November dispatch #2

Wednesday, November 14, 2012

My favorite part of the day may have been when the optometrist projected a very large E onto the wall and said, Don't pay attention to me and my light.  Just pay attention to the E.  Then she shone her light at each of my eyes while bouncing a little, then swaying a little.  I paid attention to the E, but while I did it, I thought about how the large projected E in a dark room and her bouncing and swaying in front of me might make a good moment in a movie.

Later, I was hoping that the man in line in front of me at the co-op was the actor Bob Balaban, but it was not.  So I pretended that the man in front of him was Philip Glass.  I watched an older woman drop a pre-made pizza crust on the floor and then pick it up again.  (I couldn't get to her to offer help from where I was in line, and, anyway, she seemed fine.)  Then I made my purchases-- four tangerines, Chem-Free Fair Trade decaf, pecans from the bulk section, chocolate-covered raisins from the bulk section, and some trail mix called Cranberry Jubilee, also from the bulk section.  Jubilee!  But not.    

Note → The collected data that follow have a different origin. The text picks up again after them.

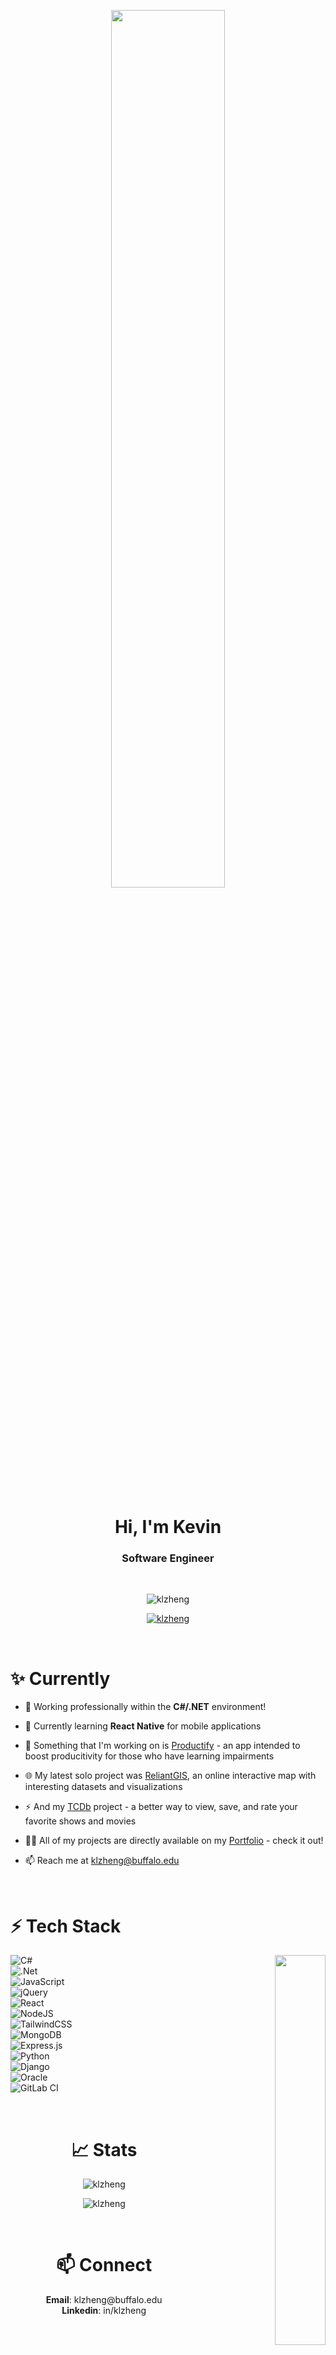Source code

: 
<p align="center">
<img width="60%"  src="https://www.sbr-technologies.com/wp-content/uploads/2021/06/mern.png"/>
</p>

<br/>

<h1 align="center">Hi, I'm Kevin</h1>
<h3 align="center">Software Engineer</h3><br/>

<p align="center"> 
<img src="https://komarev.com/ghpvc/?username=klzheng&label=Profile%20views&color=03969c&style=flat" alt="klzheng" /> 
</p>


<p align="center"> <a href="https://github.com/ryo-ma/github-profile-trophy"><img src="https://github-profile-trophy.vercel.app/?username=klzheng&theme=gruvbox&margin-w=15&margin-h=15&no-frame=true&column=3&title=Joined2020,Commits,Repositories,Stars,Issues,PullRequest" alt="klzheng" /></a> </p>

<br/>


<h1 align="left">✨ Currently</h1>
<p align="left">

- 🌱 Working professionally within the **C#/.NET** environment!
  
- 🐍 Currently learning **React Native** for mobile applications

- 📱 Something that I'm working on is [Productify](https://github.com/ProductifyOrg/productify) - an app intended to boost producitivity for those who have learning impairments
  
- 🌐 My latest solo project was [ReliantGIS](https://reliant-gis.netlify.app/), an online interactive map with interesting datasets and visualizations

- ⚡ And my [TCDb](https://thecinemadb.netlify.app/) project - a better way to view, save, and rate your favorite shows and movies 

- 👨‍💻 All of my projects are directly available on my [Portfolio](https://klzheng-portfolio.netlify.app/) - check it out!

- 📫 Reach me at klzheng@buffalo.edu
</p>
<br/>


<h1 align="left">⚡ Tech Stack</h1>

<p align="right">
<img align="right" width="40%" src="https://i.pinimg.com/originals/e8/f4/53/e8f453469a3ec97ecd354df465d73913.gif">
</p>

![C#](https://img.shields.io/badge/c%23-%23239120.svg?style=for-the-badge&logo=c-sharp&logoColor=white) <br/>
![.Net](https://img.shields.io/badge/.NET-5C2D91?style=for-the-badge&logo=.net&logoColor=white) <br/>
![JavaScript](https://img.shields.io/badge/javascript-%23323330.svg?style=for-the-badge&logo=javascript&logoColor=%23F7DF1E) <br/>
![jQuery](https://img.shields.io/badge/jquery-%230769AD.svg?style=for-the-badge&logo=jquery&logoColor=white) <br/>
![React](https://img.shields.io/badge/react-%2320232a.svg?style=for-the-badge&logo=react&logoColor=%2361DAFB) <br/>
![NodeJS](https://img.shields.io/badge/node.js-6DA55F?style=for-the-badge&logo=node.js&logoColor=white) <br/>
![TailwindCSS](https://img.shields.io/badge/tailwindcss-%2338B2AC.svg?style=for-the-badge&logo=tailwind-css&logoColor=white) <br/>
![MongoDB](https://img.shields.io/badge/MongoDB-%234ea94b.svg?style=for-the-badge&logo=mongodb&logoColor=white) <br/>
![Express.js](https://img.shields.io/badge/express.js-%23404d59.svg?style=for-the-badge&logo=express&logoColor=%2361DAFB) <br/>
![Python](https://img.shields.io/badge/Python-FFD43B?style=for-the-badge&logo=python&logoColor=blue) <br/> 
![Django](https://img.shields.io/badge/Django-092E20?style=for-the-badge&logo=django&logoColor=green) <br/>
![Oracle](https://img.shields.io/badge/Oracle-F80000?style=for-the-badge&logo=oracle&logoColor=white) <br/>
![GitLab CI](https://img.shields.io/badge/gitlab%20ci-%23181717.svg?style=for-the-badge&logo=gitlab&logoColor=white) <br/>

<br/>


<h1 align="center">📈 Stats</h1>
<p align="center"><img align="center" src="https://github-readme-stats-sigma-five.vercel.app/api/top-langs?username=klzheng&show_icons=true&theme=dark&locale=en&layout=compact&bg_color=0,393E46,6D9886,D6E4E5&text_color=ffffff&hide_border=true" alt="klzheng" /></p>
<p align="center"><img align="center" src="https://github-readme-stats-sigma-five.vercel.app/api?username=klzheng&show_icons=true&theme=dark&locale=en&hide=contribs&count_private=true&bg_color=0,2B3A55,CE7777,E8C4C4&text_color=F2E5E5&hide_border=true" alt="klzheng" /></p>

<br/>

<h1 align="center">📫 Connect</h1>
<p align="center">
<b>Email</b>: klzheng@buffalo.edu <br/>
<b>Linkedin</b>: in/klzheng <br/>


</p>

I leave to sit at a table at the local library branch and write my dispatch.  Two middle school aged girls walk by my table.  One is drinking  something from a Dunkin' Donuts cup.  The other is saying, "You don't know how to act like a lady."  They both look straight ahead, trying to have dead eyes.  In front of me, a small boy checks out a large stack of picture books.  Then I'm thinking about Gandhi, a movie I saw when I was in elementary school and watched again on Netflix last night.  I think about how we can start out one place and end up in another, and how this might involve reading a large stack of books.  When Gandhi was a small boy, he had a very serious gaze.  This boy in front of me has flames on his sneakers and a green puffy down coat.  He wrinkles his nose a little to push his glasses up, maybe looking at me in his peripheral vision.  (Don't pay attention to me and my light.)  Then he zooms away on his emblazoned feet.